Musk isn’t particularly philanthropic, of course. His Musk Foundation sometimes doesn’t even give away the minimum amount of money required by law, and in 2023 its largest gift went to another nonprofit called The Foundation run by his associates, which itself runs a private elementary school for children of his employees. The Times reports Musk’s giving “has been haphazard and largely self-serving — making him eligible for enormous tax breaks and helping his businesses.” He did resist Peter Thiel’s pressure to withdraw from Warren Buffett’s Giving Pledge, but the reasoning Thiel reports he gave was not particularly altruistic: “What am I supposed to do – give it to my children? I certainly can’t give it to my trans daughter; that would be bad.”

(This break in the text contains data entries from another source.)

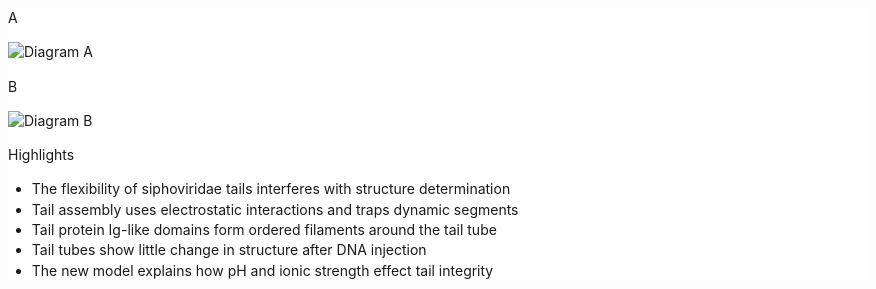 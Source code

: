 A

![Diagram A](attachment:Diagram_A.png)

B

![Diagram B](attachment:Diagram_B.png)

Highlights

- The flexibility of siphoviridae tails interferes with structure determination
- Tail assembly uses electrostatic interactions and traps dynamic segments
- Tail protein Ig-like domains form ordered filaments around the tail tube
- Tail tubes show little change in structure after DNA injection
- The new model explains how pH and ionic strength effect tail integrity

But Musk isn’t just stingy with his own fortune. When he took a role in the federal government he deliberately used his position to take food and medicine from the world’s poorest people, gleefully destroying the agency that provided U.S. medical aid to needy countries, resulting in hundreds of thousands of deaths. Musk is a supporter of brutal imperialism (“we will coup whoever we want”), and even flirts with outright neo-Nazism. He is a booster of some of the most hateful and dangerous politicians around the world, and even said that the serial sexual abuser Andrew Tate would make a good U.K. prime minister. Musk bears a significant responsibility for the second Trump presidency. He vowed that even though “I can’t be President… I can help Trump defeat Biden and I will.” And he did, by spending hundreds of millions of dollars on the election. Every horror we are now experiencing, from killings by ICE agents and the building of huge immigrant concentration camps to the brazen attempts to loot the public treasury, are squarely the responsibility of Elon Musk. So there are about 8 billion people on Earth we should feel sorry for before we feel even an ounce of sympathy for Musk, as pathetic a figure as he may be.

And yet his entire existence is a cautionary tale, a living moral fable. Yes, our primary focus should be on how capitalism affects the lives of the global poor and the working class, because they are the vast majority of humanity. But Musk shows us that capitalism isn’t good for the rich, either. Like a black hole or a neutron star, the gravitational pull of all that money warps their lives into shapes they would never otherwise have taken. It turns them grotesque, sucks away their joy and humanity, and kills their ability to relate normally to others. Removing Musk’s outlandish wealth and power is not just necessary for the preservation of democracy. It’s a favor to him, and offers the only hope for his redemption.